[[ INFORMATION SUPPLIED, beginning ]]
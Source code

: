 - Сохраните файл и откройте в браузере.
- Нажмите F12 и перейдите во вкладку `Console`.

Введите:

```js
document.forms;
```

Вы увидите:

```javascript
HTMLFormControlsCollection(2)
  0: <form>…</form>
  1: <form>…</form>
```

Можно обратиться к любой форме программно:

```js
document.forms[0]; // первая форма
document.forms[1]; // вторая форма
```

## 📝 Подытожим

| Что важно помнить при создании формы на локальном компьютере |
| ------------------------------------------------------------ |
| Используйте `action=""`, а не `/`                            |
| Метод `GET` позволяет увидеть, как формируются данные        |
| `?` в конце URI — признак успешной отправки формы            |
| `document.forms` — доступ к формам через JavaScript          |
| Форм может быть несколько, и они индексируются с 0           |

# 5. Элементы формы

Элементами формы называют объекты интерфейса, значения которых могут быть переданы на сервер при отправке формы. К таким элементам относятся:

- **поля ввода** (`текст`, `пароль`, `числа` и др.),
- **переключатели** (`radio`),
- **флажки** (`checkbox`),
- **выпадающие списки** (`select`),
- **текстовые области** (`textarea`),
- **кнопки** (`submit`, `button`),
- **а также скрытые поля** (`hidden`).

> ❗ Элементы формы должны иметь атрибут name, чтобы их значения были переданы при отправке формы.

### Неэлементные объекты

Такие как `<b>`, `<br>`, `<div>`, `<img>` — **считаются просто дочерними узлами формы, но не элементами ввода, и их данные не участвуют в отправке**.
[[ INFORMATION SUPPLIED, end ]]
TASK DESCRIPTION: Only a number is wanted here: the count of lines above that hold the word "поля".

EXERCISE RESPONSE: 2